In any dimension, it is defined as follows:
1. it is linear in the elements of any row (or column)  so that multiplying everything in that row by z multiplies the determinant by z, and the determinant with row v + w  is the sum of the determinants otherwise identical with that row being v and that row being w.
2. It changes sign if two of its rows are interchanged (it must therefore be 0 if two rows are identical).
3. The matrix with 1’s on the diagonal and 0’s elsewhere has determinant 1.

The determinant is generally written as det M or as | M | or sometimes || M ||.
If v and w are two rows of the matrix M we can deduce from the first two conditions that adding a multiple of v to w does not change the determinant of M.

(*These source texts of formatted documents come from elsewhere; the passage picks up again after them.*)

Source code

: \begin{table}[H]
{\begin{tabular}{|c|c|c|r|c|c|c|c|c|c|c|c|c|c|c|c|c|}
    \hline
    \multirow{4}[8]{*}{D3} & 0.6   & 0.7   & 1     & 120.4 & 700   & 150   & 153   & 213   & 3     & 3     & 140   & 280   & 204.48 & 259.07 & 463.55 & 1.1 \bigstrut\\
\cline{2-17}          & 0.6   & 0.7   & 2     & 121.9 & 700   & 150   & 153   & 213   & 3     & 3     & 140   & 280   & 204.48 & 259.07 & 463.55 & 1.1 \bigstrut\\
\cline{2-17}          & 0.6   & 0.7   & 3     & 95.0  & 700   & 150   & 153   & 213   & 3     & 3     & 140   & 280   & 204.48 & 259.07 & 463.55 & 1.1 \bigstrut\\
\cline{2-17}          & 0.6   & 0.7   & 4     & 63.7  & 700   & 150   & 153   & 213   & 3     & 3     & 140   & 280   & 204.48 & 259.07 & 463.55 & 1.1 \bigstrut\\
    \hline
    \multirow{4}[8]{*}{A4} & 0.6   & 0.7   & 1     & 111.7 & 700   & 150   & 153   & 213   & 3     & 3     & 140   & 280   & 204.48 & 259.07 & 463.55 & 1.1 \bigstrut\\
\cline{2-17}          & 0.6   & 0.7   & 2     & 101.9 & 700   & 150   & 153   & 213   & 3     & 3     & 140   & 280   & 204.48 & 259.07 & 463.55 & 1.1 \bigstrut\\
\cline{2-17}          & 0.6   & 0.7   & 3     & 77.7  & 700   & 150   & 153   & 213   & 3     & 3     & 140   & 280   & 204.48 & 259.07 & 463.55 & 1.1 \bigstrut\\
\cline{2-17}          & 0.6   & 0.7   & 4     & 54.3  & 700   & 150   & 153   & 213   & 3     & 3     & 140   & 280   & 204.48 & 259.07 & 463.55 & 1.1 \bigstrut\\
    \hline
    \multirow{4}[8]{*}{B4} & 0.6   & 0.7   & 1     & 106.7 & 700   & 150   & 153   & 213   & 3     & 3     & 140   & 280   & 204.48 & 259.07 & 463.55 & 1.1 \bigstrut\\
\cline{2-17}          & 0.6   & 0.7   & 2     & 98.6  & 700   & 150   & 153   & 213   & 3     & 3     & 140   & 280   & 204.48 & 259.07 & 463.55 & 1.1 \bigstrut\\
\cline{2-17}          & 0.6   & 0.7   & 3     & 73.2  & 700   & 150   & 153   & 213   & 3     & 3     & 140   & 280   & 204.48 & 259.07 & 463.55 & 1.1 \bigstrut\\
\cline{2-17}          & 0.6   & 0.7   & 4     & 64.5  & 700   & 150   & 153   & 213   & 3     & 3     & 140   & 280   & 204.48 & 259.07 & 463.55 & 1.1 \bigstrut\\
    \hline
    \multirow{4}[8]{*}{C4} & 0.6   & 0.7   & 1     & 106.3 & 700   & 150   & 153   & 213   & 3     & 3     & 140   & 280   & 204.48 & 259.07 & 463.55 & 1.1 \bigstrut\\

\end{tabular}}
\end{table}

The volume of a parallelepiped bounded by edges whose directions and lengths are that of u, v and w is almost linear in u, v and w; it differs from linearity only in that it is always positive, like length in one dimension is. It is 1 if the vectors have unit length and are mutually perpendicular, and does not change if one side is added to another; The absolute value of the determinant of the matrix formed by the components of the three vectors obeys the same conditions and is therefore the same thing.
In higher dimensions the analog of volume is called hypervolume and the same conclusion can be drawn by the same argument: The hypervolume of the parallel sided region determined by k vectors in k dimensions is the absolute value of the determinant whose entries are their components in the directions of the (orthonormal) basis vectors.
In fact, the determinant can be considered a linear and signed version of hypervolume.
Consider the hypervolume of a parallel-sided region with sides xA,B,C,... as a function of x. It is linear in x for positive or negative x, but it is always positive, and its graph looks like a V, taking the value 0 for x = 0.
The determinant is the same as the hypervolume for positive or negative x and minus the hypervolume for the other, and is therefore linear as a function of x.